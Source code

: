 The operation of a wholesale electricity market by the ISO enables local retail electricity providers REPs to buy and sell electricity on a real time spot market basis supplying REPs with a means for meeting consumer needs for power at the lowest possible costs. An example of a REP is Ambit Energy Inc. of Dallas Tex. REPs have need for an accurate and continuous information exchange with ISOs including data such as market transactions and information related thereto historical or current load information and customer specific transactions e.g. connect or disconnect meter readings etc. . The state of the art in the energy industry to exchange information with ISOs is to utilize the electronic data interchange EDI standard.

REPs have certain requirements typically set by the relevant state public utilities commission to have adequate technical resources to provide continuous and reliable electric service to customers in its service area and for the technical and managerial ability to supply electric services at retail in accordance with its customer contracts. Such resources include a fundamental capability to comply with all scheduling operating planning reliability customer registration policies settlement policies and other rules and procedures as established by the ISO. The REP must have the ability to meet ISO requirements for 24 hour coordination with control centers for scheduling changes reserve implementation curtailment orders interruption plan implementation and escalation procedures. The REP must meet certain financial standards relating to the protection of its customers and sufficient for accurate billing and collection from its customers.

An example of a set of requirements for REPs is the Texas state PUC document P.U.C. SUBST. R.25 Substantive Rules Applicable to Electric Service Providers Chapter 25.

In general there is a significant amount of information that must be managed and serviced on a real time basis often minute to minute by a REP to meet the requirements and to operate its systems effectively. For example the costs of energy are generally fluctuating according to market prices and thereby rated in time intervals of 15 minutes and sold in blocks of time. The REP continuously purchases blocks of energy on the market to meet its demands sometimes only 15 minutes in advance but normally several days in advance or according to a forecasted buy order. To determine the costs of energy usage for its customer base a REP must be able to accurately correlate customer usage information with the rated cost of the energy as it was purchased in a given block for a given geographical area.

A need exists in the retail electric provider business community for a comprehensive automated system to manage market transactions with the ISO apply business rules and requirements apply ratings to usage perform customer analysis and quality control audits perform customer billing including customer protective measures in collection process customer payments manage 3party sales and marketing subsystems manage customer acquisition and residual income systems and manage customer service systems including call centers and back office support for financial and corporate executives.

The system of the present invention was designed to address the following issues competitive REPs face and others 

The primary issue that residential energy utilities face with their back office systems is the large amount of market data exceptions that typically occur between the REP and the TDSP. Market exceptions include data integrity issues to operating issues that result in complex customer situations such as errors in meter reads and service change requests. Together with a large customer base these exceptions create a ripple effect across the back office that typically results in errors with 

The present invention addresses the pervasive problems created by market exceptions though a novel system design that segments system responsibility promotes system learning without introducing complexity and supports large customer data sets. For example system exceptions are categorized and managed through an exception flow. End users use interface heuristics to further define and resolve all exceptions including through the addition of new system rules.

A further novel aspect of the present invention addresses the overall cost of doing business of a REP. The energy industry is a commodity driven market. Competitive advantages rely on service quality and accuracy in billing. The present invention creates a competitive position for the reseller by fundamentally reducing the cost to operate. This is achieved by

• • • •

From the records above, transcribe exactly the run of lines that opens with the line holding "The primary issue" and closes with the line holding "The present invention addresses the pervasive", both included.

The primary issue that residential energy utilities face with their back office systems is the large amount of market data exceptions that typically occur between the REP and the TDSP. Market exceptions include data integrity issues to operating issues that result in complex customer situations such as errors in meter reads and service change requests. Together with a large customer base these exceptions create a ripple effect across the back office that typically results in errors with 

The present invention addresses the pervasive problems created by market exceptions though a novel system design that segments system responsibility promotes system learning without introducing complexity and supports large customer data sets. For example system exceptions are categorized and managed through an exception flow. End users use interface heuristics to further define and resolve all exceptions including through the addition of new system rules.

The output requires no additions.